*** Opening Data excerpts ***

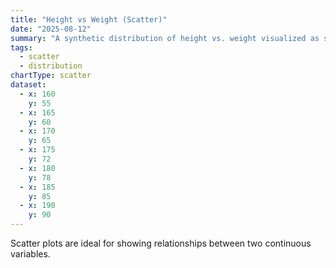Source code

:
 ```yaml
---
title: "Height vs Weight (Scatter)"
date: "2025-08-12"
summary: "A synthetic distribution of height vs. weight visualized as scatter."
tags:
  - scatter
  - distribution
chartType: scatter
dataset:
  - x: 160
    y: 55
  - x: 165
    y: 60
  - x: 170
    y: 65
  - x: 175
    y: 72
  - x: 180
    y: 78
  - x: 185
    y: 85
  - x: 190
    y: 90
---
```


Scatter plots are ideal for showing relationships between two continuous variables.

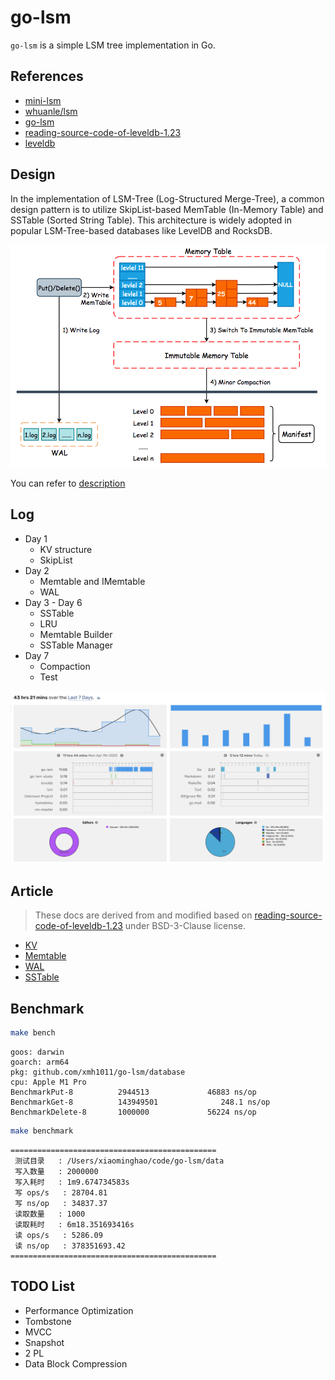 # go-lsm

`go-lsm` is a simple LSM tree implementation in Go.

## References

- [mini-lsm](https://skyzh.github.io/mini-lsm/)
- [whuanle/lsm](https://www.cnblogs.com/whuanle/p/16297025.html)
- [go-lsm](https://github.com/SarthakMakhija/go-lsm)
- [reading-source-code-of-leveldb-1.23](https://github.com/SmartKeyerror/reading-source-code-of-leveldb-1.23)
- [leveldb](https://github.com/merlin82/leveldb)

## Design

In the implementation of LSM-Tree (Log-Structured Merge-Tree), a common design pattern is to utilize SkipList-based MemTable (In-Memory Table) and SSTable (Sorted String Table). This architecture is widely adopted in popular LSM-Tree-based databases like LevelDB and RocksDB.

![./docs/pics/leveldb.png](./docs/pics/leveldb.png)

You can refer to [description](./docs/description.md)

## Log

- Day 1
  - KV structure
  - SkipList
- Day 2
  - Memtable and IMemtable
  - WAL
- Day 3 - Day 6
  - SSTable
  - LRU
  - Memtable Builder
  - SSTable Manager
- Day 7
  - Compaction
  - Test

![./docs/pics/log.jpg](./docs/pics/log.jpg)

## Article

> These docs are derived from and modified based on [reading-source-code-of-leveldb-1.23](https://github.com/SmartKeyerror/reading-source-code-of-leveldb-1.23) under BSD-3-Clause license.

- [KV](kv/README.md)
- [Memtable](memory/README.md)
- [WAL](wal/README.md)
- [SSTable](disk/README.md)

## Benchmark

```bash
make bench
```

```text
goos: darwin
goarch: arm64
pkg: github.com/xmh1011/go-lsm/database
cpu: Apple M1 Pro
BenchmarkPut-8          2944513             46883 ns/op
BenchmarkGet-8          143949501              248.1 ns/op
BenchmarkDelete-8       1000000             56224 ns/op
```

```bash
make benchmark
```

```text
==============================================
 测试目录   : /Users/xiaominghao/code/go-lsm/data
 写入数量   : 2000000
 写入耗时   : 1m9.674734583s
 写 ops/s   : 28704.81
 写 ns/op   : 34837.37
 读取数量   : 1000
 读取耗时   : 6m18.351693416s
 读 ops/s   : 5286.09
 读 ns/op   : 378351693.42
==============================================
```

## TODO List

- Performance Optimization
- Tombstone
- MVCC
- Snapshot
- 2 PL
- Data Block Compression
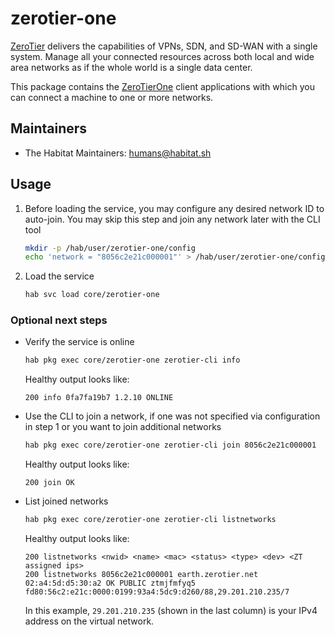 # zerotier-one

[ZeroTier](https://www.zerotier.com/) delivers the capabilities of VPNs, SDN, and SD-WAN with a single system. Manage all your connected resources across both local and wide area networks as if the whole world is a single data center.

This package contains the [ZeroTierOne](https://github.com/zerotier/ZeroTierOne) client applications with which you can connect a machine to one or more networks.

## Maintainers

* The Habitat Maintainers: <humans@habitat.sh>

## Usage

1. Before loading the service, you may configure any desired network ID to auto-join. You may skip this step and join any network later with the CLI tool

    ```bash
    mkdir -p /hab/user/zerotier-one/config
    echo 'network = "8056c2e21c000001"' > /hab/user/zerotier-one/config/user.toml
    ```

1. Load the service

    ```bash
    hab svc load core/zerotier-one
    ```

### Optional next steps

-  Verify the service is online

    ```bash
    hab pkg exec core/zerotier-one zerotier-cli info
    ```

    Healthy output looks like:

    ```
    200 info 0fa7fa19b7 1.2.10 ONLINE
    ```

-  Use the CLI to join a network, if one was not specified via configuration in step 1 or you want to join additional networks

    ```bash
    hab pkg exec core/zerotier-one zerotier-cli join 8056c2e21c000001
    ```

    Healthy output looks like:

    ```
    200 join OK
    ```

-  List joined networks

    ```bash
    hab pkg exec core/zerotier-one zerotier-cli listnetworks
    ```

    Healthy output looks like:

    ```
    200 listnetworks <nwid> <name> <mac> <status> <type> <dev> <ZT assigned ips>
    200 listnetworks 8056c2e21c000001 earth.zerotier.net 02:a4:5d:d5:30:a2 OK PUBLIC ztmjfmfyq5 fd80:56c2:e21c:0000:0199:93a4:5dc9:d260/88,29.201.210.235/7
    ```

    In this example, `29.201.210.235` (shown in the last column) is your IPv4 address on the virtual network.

*** Closing Data excerpts ***

> [Your assignment]:
Before printing the records again, strip out the pictures; change nothing else.

> [Reply to the exercise]:
Source code

:
 ```yaml
---
title: "Height vs Weight (Scatter)"
date: "2025-08-12"
summary: "A synthetic distribution of height vs. weight visualized as scatter."
tags:
  - scatter
  - distribution
chartType: scatter
dataset:
  - x: 160
    y: 55
  - x: 165
    y: 60
  - x: 170
    y: 65
  - x: 175
    y: 72
  - x: 180
    y: 78
  - x: 185
    y: 85
  - x: 190
    y: 90
---
```


Scatter plots are ideal for showing relationships between two continuous variables.

 # go-lsm

`go-lsm` is a simple LSM tree implementation in Go.

## References

- [mini-lsm](https://skyzh.github.io/mini-lsm/)
- [whuanle/lsm](https://www.cnblogs.com/whuanle/p/16297025.html)
- [go-lsm](https://github.com/SarthakMakhija/go-lsm)
- [reading-source-code-of-leveldb-1.23](https://github.com/SmartKeyerror/reading-source-code-of-leveldb-1.23)
- [leveldb](https://github.com/merlin82/leveldb)

## Design

In the implementation of LSM-Tree (Log-Structured Merge-Tree), a common design pattern is to utilize SkipList-based MemTable (In-Memory Table) and SSTable (Sorted String Table). This architecture is widely adopted in popular LSM-Tree-based databases like LevelDB and RocksDB.

![./docs/pics/leveldb.png](./docs/pics/leveldb.png)

You can refer to [description](./docs/description.md)

## Log

- Day 1
  - KV structure
  - SkipList
- Day 2
  - Memtable and IMemtable
  - WAL
- Day 3 - Day 6
  - SSTable
  - LRU
  - Memtable Builder
  - SSTable Manager
- Day 7
  - Compaction
  - Test

![./docs/pics/log.jpg](./docs/pics/log.jpg)

## Article

> These docs are derived from and modified based on [reading-source-code-of-leveldb-1.23](https://github.com/SmartKeyerror/reading-source-code-of-leveldb-1.23) under BSD-3-Clause license.

- [KV](kv/README.md)
- [Memtable](memory/README.md)
- [WAL](wal/README.md)
- [SSTable](disk/README.md)

## Benchmark

```bash
make bench
```

```text
goos: darwin
goarch: arm64
pkg: github.com/xmh1011/go-lsm/database
cpu: Apple M1 Pro
BenchmarkPut-8          2944513             46883 ns/op
BenchmarkGet-8          143949501              248.1 ns/op
BenchmarkDelete-8       1000000             56224 ns/op
```

```bash
make benchmark
```

```text
==============================================
 测试目录   : /Users/xiaominghao/code/go-lsm/data
 写入数量   : 2000000
 写入耗时   : 1m9.674734583s
 写 ops/s   : 28704.81
 写 ns/op   : 34837.37
 读取数量   : 1000
 读取耗时   : 6m18.351693416s
 读 ops/s   : 5286.09
 读 ns/op   : 378351693.42
==============================================
```

## TODO List

- Performance Optimization
- Tombstone
- MVCC
- Snapshot
- 2 PL
- Data Block Compression
 # zerotier-one

[ZeroTier](https://www.zerotier.com/) delivers the capabilities of VPNs, SDN, and SD-WAN with a single system. Manage all your connected resources across both local and wide area networks as if the whole world is a single data center.

This package contains the [ZeroTierOne](https://github.com/zerotier/ZeroTierOne) client applications with which you can connect a machine to one or more networks.

## Maintainers

* The Habitat Maintainers: <humans@habitat.sh>

## Usage

1. Before loading the service, you may configure any desired network ID to auto-join. You may skip this step and join any network later with the CLI tool

    ```bash
    mkdir -p /hab/user/zerotier-one/config
    echo 'network = "8056c2e21c000001"' > /hab/user/zerotier-one/config/user.toml
    ```

1. Load the service

    ```bash
    hab svc load core/zerotier-one
    ```

### Optional next steps

-  Verify the service is online

    ```bash
    hab pkg exec core/zerotier-one zerotier-cli info
    ```

    Healthy output looks like:

    ```
    200 info 0fa7fa19b7 1.2.10 ONLINE
    ```

-  Use the CLI to join a network, if one was not specified via configuration in step 1 or you want to join additional networks

    ```bash
    hab pkg exec core/zerotier-one zerotier-cli join 8056c2e21c000001
    ```

    Healthy output looks like:

    ```
    200 join OK
    ```

-  List joined networks

    ```bash
    hab pkg exec core/zerotier-one zerotier-cli listnetworks
    ```

    Healthy output looks like:

    ```
    200 listnetworks <nwid> <name> <mac> <status> <type> <dev> <ZT assigned ips>
    200 listnetworks 8056c2e21c000001 earth.zerotier.net 02:a4:5d:d5:30:a2 OK PUBLIC ztmjfmfyq5 fd80:56c2:e21c:0000:0199:93a4:5dc9:d260/88,29.201.210.235/7
    ```

    In this example, `29.201.210.235` (shown in the last column) is your IPv4 address on the virtual network.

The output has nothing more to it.